- [Description of the task] Only one span of the listing below is wanted: the lines from the one with "active = true" through the one with "# Filter toolbar.", reproduced exactly, both ends kept.

***

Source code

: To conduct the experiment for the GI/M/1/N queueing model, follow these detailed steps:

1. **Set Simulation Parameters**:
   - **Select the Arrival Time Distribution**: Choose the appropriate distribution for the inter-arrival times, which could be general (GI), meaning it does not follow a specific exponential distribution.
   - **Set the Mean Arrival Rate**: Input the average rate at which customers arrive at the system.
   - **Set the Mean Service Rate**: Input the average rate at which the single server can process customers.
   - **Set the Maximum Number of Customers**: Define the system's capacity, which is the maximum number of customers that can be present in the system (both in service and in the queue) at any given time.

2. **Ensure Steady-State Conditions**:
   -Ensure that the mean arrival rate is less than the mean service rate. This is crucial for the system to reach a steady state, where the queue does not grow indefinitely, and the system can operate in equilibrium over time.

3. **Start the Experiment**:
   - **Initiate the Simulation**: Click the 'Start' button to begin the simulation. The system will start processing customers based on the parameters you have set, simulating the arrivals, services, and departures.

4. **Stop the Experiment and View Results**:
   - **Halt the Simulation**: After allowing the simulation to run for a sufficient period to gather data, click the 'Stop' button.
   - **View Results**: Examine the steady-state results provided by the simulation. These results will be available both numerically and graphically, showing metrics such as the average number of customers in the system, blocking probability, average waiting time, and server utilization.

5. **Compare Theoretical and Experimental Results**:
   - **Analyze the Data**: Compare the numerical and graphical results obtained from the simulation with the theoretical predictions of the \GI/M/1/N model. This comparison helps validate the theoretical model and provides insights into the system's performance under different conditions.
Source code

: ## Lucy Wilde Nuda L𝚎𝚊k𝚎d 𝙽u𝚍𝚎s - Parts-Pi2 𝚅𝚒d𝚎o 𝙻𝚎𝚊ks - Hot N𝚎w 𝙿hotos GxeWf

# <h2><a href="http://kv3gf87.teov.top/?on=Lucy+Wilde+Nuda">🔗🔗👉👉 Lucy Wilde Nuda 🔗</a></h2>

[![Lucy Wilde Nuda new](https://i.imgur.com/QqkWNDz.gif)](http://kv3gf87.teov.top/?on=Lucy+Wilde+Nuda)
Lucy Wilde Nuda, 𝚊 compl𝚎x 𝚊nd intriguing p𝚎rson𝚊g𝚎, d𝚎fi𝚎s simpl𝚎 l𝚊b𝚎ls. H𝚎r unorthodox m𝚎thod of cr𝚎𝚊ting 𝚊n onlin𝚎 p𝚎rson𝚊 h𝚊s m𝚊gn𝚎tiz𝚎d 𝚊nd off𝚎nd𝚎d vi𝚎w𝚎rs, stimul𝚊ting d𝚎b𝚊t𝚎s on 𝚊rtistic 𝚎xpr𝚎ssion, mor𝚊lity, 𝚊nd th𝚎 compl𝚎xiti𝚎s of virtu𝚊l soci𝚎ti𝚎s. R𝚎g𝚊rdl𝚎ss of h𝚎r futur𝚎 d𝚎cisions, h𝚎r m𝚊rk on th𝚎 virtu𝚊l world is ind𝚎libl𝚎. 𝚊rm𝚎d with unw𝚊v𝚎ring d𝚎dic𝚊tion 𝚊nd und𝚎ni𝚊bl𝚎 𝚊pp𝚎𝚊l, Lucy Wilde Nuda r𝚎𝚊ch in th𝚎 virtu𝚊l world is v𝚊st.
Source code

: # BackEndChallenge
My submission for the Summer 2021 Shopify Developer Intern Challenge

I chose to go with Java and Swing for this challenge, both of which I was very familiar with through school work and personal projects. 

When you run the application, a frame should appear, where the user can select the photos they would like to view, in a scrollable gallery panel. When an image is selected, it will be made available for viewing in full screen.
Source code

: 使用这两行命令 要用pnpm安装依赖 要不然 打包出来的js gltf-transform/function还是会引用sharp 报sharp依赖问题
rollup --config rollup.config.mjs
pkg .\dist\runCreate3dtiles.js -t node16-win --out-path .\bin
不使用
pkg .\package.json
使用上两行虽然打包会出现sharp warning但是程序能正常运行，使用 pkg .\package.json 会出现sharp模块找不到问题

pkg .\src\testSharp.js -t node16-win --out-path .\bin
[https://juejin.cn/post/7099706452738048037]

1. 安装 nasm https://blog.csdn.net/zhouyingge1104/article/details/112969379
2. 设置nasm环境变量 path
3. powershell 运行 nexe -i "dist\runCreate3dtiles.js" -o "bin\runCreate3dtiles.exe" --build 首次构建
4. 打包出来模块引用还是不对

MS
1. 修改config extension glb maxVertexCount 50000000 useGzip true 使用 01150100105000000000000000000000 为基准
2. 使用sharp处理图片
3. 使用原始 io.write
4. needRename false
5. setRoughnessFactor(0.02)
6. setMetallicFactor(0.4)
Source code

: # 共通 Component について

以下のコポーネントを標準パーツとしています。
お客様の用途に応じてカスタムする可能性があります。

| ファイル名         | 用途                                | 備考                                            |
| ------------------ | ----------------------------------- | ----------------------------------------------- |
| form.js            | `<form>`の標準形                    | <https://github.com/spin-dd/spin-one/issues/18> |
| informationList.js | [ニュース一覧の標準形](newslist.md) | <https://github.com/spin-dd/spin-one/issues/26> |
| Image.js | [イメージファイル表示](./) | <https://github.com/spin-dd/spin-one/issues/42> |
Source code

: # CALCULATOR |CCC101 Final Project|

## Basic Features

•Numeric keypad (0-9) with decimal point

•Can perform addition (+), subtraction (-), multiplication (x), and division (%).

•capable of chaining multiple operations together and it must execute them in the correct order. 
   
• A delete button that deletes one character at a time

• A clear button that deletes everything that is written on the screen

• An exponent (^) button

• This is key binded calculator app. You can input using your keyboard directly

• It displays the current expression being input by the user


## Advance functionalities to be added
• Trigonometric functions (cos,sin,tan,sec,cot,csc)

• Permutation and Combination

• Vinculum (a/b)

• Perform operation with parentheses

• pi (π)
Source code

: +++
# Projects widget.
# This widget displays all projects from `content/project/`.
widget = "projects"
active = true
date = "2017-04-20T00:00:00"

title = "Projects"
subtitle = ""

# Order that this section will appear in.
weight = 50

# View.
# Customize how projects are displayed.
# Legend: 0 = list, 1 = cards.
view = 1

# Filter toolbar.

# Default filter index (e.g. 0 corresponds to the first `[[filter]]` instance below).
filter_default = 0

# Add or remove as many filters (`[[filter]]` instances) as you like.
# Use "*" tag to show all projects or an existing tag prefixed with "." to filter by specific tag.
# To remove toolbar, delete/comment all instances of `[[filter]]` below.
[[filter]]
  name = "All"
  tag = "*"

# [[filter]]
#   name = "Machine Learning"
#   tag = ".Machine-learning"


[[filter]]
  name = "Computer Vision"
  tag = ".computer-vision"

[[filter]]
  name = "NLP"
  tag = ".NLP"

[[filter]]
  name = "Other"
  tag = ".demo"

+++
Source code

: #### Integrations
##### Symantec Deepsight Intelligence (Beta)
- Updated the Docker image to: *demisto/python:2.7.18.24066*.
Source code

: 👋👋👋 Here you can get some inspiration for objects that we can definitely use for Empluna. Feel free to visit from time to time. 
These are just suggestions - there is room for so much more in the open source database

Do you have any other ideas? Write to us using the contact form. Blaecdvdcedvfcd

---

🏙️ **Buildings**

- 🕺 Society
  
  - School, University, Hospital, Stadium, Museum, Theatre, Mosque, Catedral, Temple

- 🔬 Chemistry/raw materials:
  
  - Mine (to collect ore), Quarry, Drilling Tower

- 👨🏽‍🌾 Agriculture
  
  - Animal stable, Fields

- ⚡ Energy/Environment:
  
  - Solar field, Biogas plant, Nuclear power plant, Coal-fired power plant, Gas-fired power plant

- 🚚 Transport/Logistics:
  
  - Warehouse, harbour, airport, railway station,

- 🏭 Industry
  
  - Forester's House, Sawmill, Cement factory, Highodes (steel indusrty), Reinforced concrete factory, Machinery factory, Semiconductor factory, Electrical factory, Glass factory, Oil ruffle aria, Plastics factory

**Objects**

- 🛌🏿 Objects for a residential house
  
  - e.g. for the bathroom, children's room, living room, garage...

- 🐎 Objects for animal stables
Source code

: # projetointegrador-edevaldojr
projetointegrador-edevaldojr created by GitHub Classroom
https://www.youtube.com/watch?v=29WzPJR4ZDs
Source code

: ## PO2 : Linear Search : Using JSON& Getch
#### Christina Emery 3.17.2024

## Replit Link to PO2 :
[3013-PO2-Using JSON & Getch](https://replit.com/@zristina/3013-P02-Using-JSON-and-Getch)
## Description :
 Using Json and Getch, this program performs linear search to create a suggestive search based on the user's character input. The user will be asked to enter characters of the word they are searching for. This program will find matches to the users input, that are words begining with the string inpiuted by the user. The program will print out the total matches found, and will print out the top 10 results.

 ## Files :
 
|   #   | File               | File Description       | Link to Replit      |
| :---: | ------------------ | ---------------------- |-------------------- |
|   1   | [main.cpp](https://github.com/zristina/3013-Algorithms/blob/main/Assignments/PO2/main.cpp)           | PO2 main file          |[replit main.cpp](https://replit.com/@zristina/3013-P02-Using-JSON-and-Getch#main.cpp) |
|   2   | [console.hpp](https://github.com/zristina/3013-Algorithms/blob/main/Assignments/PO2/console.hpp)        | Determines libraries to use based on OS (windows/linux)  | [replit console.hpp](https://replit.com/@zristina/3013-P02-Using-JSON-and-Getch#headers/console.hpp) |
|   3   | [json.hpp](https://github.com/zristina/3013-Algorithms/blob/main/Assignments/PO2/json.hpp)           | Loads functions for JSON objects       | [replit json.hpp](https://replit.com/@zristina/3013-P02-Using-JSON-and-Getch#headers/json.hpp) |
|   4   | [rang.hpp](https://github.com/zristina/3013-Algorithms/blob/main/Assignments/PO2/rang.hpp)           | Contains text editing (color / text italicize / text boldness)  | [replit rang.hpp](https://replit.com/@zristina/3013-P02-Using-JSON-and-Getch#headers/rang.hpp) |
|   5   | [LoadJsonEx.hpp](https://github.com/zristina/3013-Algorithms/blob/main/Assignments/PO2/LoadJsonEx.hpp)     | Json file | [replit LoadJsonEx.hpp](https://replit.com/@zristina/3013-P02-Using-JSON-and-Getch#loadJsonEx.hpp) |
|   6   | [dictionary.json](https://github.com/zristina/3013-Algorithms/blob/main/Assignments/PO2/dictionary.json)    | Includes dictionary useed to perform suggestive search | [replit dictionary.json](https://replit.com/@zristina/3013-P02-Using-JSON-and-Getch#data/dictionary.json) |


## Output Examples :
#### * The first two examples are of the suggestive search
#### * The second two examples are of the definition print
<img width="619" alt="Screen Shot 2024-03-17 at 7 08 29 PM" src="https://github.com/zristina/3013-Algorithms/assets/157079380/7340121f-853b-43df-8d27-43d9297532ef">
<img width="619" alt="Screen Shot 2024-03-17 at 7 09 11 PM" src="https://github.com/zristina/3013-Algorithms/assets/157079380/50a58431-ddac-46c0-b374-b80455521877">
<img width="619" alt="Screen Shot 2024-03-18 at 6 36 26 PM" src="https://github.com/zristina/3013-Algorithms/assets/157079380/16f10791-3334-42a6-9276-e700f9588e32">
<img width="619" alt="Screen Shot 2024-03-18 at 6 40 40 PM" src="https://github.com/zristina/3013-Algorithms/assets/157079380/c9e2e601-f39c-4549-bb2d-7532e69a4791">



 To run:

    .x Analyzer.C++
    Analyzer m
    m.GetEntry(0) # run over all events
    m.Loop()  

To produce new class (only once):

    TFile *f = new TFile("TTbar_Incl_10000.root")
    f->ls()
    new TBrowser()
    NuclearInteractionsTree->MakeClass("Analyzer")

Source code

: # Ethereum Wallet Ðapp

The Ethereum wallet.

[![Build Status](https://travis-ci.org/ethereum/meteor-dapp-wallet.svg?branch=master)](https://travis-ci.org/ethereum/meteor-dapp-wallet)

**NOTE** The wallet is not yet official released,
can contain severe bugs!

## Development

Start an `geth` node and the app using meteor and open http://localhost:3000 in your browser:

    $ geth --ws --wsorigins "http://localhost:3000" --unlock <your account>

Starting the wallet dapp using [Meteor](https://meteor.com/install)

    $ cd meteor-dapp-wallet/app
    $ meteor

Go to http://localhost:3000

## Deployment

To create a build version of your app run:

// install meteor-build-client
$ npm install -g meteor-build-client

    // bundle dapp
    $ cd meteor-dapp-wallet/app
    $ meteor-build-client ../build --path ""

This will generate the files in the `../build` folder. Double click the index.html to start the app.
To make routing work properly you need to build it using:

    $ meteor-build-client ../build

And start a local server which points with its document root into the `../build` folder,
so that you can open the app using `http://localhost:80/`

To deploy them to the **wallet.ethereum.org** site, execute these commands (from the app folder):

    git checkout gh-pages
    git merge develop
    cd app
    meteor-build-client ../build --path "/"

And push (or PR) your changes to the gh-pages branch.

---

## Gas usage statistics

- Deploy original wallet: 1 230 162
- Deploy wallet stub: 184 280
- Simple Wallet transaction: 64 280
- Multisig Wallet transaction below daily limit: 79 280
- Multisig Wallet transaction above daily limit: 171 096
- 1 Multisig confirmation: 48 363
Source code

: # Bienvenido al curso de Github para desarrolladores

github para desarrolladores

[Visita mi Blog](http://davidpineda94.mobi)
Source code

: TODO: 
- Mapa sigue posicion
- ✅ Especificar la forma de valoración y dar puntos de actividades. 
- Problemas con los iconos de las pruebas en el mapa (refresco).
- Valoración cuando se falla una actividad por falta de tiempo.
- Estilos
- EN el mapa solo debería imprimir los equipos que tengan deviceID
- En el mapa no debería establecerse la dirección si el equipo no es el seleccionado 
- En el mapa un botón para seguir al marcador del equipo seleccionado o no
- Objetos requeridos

***

- [Task result]
active = true
date = "2017-04-20T00:00:00"

title = "Projects"
subtitle = ""

# Order that this section will appear in.
weight = 50

# View.
# Customize how projects are displayed.
# Legend: 0 = list, 1 = cards.
view = 1

# Filter toolbar.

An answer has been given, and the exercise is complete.